Update README.md

3778541 verified 5 months ago

1.77 kB

language:
  - en
  - fr
  - ru
  - zh
  - ja
  - pl
  - pt
  - nl
  - ar
base_model:
  - FacebookAI/xlm-roberta-large
pipeline_tag: text-classification
library_name: transformers
tags:
  - spam
  - email
  - phone
  - chat
widget:
  - text: >-
      GET 100 BTC right now! Just send 1 USD to metaservices@gmail.com via
      PayPal
    example_title: Spam
metrics:
  - f1

🛡️ Hybrid Chat + Email Spam Classifier (Encoder-Only, Multi-Turn)

This repository provides a lightweight, encoder-only multi-turn classifier designed to detect spam and unwanted content across emails and chat conversations.

It supports short and long messages, as well as multi-turn conversational inputs (meta data + message)

It was trained using a mixed dataset emails, support chats, and messaging threads, using a 14B Teacher Model.

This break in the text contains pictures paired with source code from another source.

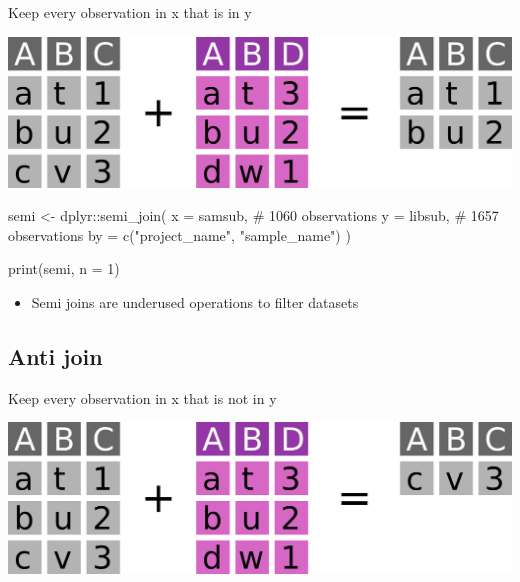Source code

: \documentclass[
  letterpaper,
]{book}
\newenvironment{Shaded}{}{}
\newcommand{\AttributeTok}[1]{\textcolor[rgb]{0.84,0.23,0.29}{#1}}
\newcommand{\CommentTok}[1]{\textcolor[rgb]{0.42,0.45,0.49}{#1}}
\newcommand{\DecValTok}[1]{\textcolor[rgb]{0.00,0.36,0.77}{#1}}
\newcommand{\FunctionTok}[1]{\textcolor[rgb]{0.44,0.26,0.76}{#1}}
\newcommand{\NormalTok}[1]{\textcolor[rgb]{0.14,0.16,0.18}{#1}}
\newcommand{\OtherTok}[1]{\textcolor[rgb]{0.44,0.26,0.76}{#1}}
\newcommand{\SpecialCharTok}[1]{\textcolor[rgb]{0.00,0.36,0.77}{#1}}
\newcommand{\StringTok}[1]{\textcolor[rgb]{0.01,0.18,0.38}{#1}}
\providecommand{\tightlist}{%
  \setlength{\itemsep}{0pt}\setlength{\parskip}{0pt}}\usepackage{longtable,booktabs,array}
\begin{document}
Keep every observation in x that is in y

\includegraphics{assets/images/chapters/introduction-to-r/semi_join.png}

\begin{Shaded}
\begin{Highlighting}[]
\NormalTok{semi }\OtherTok{\textless{}{-}}\NormalTok{ dplyr}\SpecialCharTok{::}\FunctionTok{semi\_join}\NormalTok{(}
  \AttributeTok{x =}\NormalTok{ samsub,                           }\CommentTok{\# 1060 observations}
  \AttributeTok{y =}\NormalTok{ libsub,                           }\CommentTok{\# 1657 observations}
  \AttributeTok{by =} \FunctionTok{c}\NormalTok{(}\StringTok{"project\_name"}\NormalTok{, }\StringTok{"sample\_name"}\NormalTok{)}
\NormalTok{)}
\end{Highlighting}
\end{Shaded}

\begin{Shaded}
\begin{Highlighting}[]
\FunctionTok{print}\NormalTok{(semi, }\AttributeTok{n =} \DecValTok{1}\NormalTok{)}
\end{Highlighting}
\end{Shaded}

\begin{itemize}
\tightlist
\item
  Semi joins are underused operations to filter datasets
\end{itemize}

\hypertarget{anti-join}{%
\subsection{Anti join}\label{anti-join}}

Keep every observation in x that is not in y

\includegraphics{assets/images/chapters/introduction-to-r/anti_join.png}
\end{document}
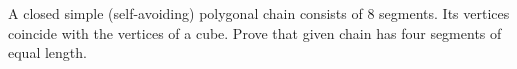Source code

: \problem
A closed simple (self-avoiding) polygonal chain consists of 8 segments.
Its vertices coincide with the vertices of a cube.
Prove that given chain has four segments of equal length.
\solution
\endproblem
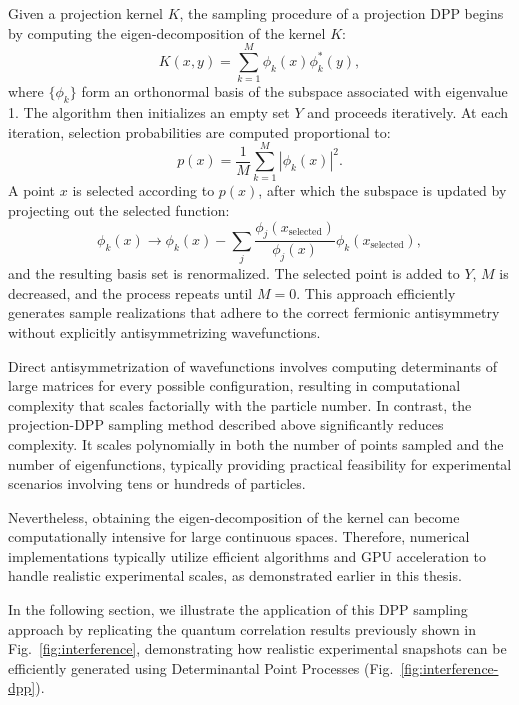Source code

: 
Given a projection kernel $K$, the sampling procedure of a projection DPP begins by computing the eigen-decomposition of the kernel $K$:
\begin{equation}
K(x,y) = \sum_{k=1}^{M} \phi_k(x)\phi_k^*(y),
\end{equation}
where $\{\phi_k\}$ form an orthonormal basis of the subspace associated with eigenvalue 1.
The algorithm then initializes an empty set $Y$ and proceeds iteratively. At each iteration, selection probabilities are computed proportional to:
\begin{equation}
p(x) = \frac{1}{M} \sum_{k=1}^{M} |\phi_k(x)|^2.
\end{equation}
A point $x$ is selected according to $p(x)$, after which the subspace is updated by projecting out the selected function:
\begin{equation}
\phi_k(x) \rightarrow \phi_k(x) - \sum_j \frac{\phi_j(x_{\text{selected}})}{\phi_j(x)} \phi_k(x_{\text{selected}}),
\end{equation}
and the resulting basis set is renormalized. The selected point is added to $Y$, $M$ is decreased, and the process repeats until $M = 0$. This approach efficiently generates sample realizations that adhere to the correct fermionic antisymmetry without explicitly antisymmetrizing wavefunctions.


Direct antisymmetrization of wavefunctions involves computing determinants of large matrices for every possible configuration, resulting in computational complexity that scales factorially with the particle number. In contrast, the projection-DPP sampling method described above significantly reduces complexity. It scales polynomially in both the number of points sampled and the number of eigenfunctions, typically providing practical feasibility for experimental scenarios involving tens or hundreds of particles.

Nevertheless, obtaining the eigen-decomposition of the kernel can become computationally intensive for large continuous spaces. Therefore, numerical implementations typically utilize efficient algorithms and GPU acceleration to handle realistic experimental scales, as demonstrated earlier in this thesis.

In the following section, we illustrate the application of this DPP sampling approach by replicating the quantum correlation results previously shown in Fig.~\ref{fig:interference}, demonstrating how realistic experimental snapshots can be efficiently generated using Determinantal Point Processes (Fig.~\ref{fig:interference-dpp}).
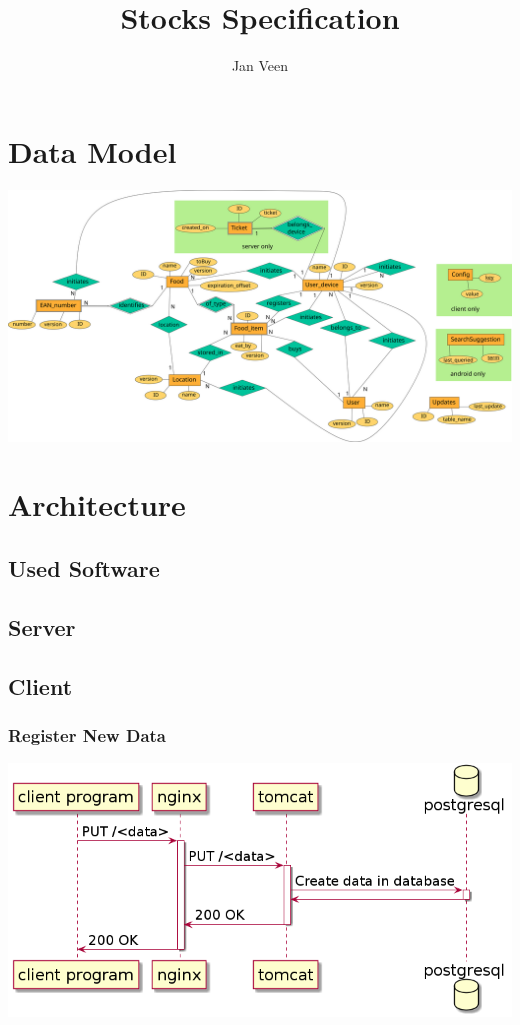 \documentclass[12pt]{report}
\begin{document}
\title{Stocks Specification}			%
\author{Jan Veen}
\maketitle				%
\cleardoublepage
{}
\tableofcontents

\chapter{Data Model}

\includegraphics[width=\linewidth]{diagrams/ER-diagram.png}

\chapter{Architecture}

\section{Used Software}

\section{Server}

\section{Client}

\subsection{Register New Data}

\includegraphics[width=\linewidth]{diagrams/put-data.png}
\end{document}
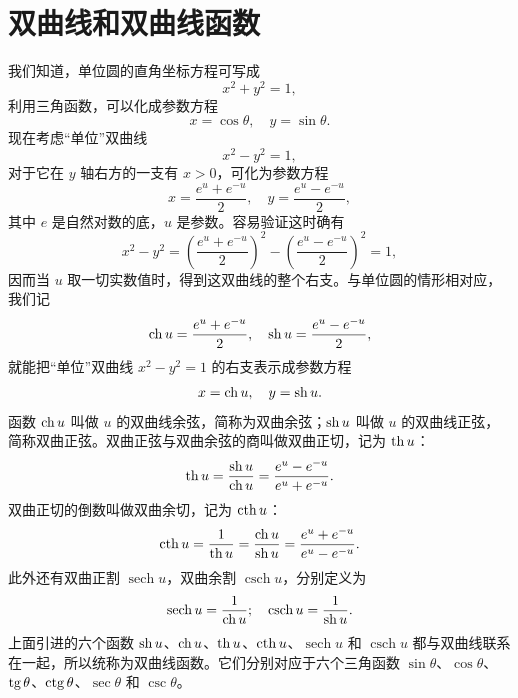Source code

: \section{双曲线和双曲线函数}

我们知道，单位圆的直角坐标方程可写成
\[
  x^2 + y^2 = 1,
\]
利用三角函数，可以化成参数方程
\[
  x = \cos\theta,\quad y = \sin\theta.
\]
现在考虑“单位”双曲线
\[
  x^2 - y^2 = 1,
\]
对于它在 $y$ 轴右方的一支有 $x>0$，可化为参数方程
\[
  x = \frac{e^u+e^{-u}}{2},\quad y = \frac{e^u-e^{-u}}{2},
\]
其中 $e$ 是自然对数的底，$u$ 是参数。容易验证这时确有
\[
  x^2 - y^2 = \left(\frac{e^u+e^{-u}}{2}\right)^2 - \left(\frac{e^u-e^{-u}}{2}\right)^2 = 1,
\]
因而当 $u$ 取一切实数值时，得到这双曲线的整个右支。与单位圆的情形相对应，我们记
\[
  \operatorname{ch} u = \frac{e^u+e^{-u}}{2},\quad \operatorname{sh} u = \frac{e^u-e^{-u}}{2},
\]
就能把“单位”双曲线 $x^2-y^2=1$ 的右支表示成参数方程
\[
  x = \operatorname{ch} u,\quad y = \operatorname{sh} u.
\]
函数 $\operatorname{ch} u$ 叫做 $u$ 的双曲线余弦，简称为双曲余弦；$\operatorname{sh} u$ 叫做 $u$ 的双曲线正弦，简称双曲正弦。双曲正弦与双曲余弦的商叫做双曲正切，记为 $\operatorname{th} u$：
\[
  \operatorname{th} u = \frac{\operatorname{sh} u}{\operatorname{ch} u} = \frac{e^u-e^{-u}}{e^u+e^{-u}}.
\]
双曲正切的倒数叫做双曲余切，记为 $\operatorname{cth} u$：
\[
  \operatorname{cth} u = \frac{1}{\operatorname{th} u} = \frac{\operatorname{ch} u}{\operatorname{sh} u} = \frac{e^u+e^{-u}}{e^u-e^{-u}}.
\]
此外还有双曲正割 $\operatorname{sech} u$，双曲余割 $\operatorname{csch} u$，分别定义为
\[
  \operatorname{sech} u = \frac{1}{\operatorname{ch} u};\quad \operatorname{csch} u = \frac{1}{\operatorname{sh} u}.
\]
上面引进的六个函数 $\operatorname{sh} u$、$\operatorname{ch} u$、$\operatorname{th} u$、$\operatorname{cth} u$、$\operatorname{sech} u$ 和 $\operatorname{csch} u$ 都与双曲线联系在一起，所以统称为双曲线函数。它们分别对应于六个三角函数 $\sin\theta$、$\cos\theta$、$\operatorname{tg}\theta$、$\operatorname{ctg}\theta$、$\sec\theta$ 和 $\csc\theta$。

This model is a fast-encoder only model, trained from distillation with a 14B Teacher Model on a 20M records dataset.

✨ Features

Encoder-only architecture → gives scores
Multi-turn support → handles conversation history and context windows
Hybrid input domain → optimized for both chat messages & email bodies
High-throughput → suitable for millions of messages/day
Ideal for security filters (spam, scams, phishing, self-promotion content)
Open-source and deployable anywhere (CPU or GPU)

🔧 Model Architecture

Type: Encoder-only (XLM Roberta Large)
Input format:

[CONTEXT 1] [CONTEXT 2] ... [USER MESSAGE]

Labels include:

spam
regular (ham)
marketing
gibberish

Benchmark

F1 Spam: 0.90
F1 Regular: 0.95
F1 Marketing: 0.87
F1 Gibberish: 0.94

While this model is not perfect, it is excellent at quickly catching spam and is way better than bayesian filters.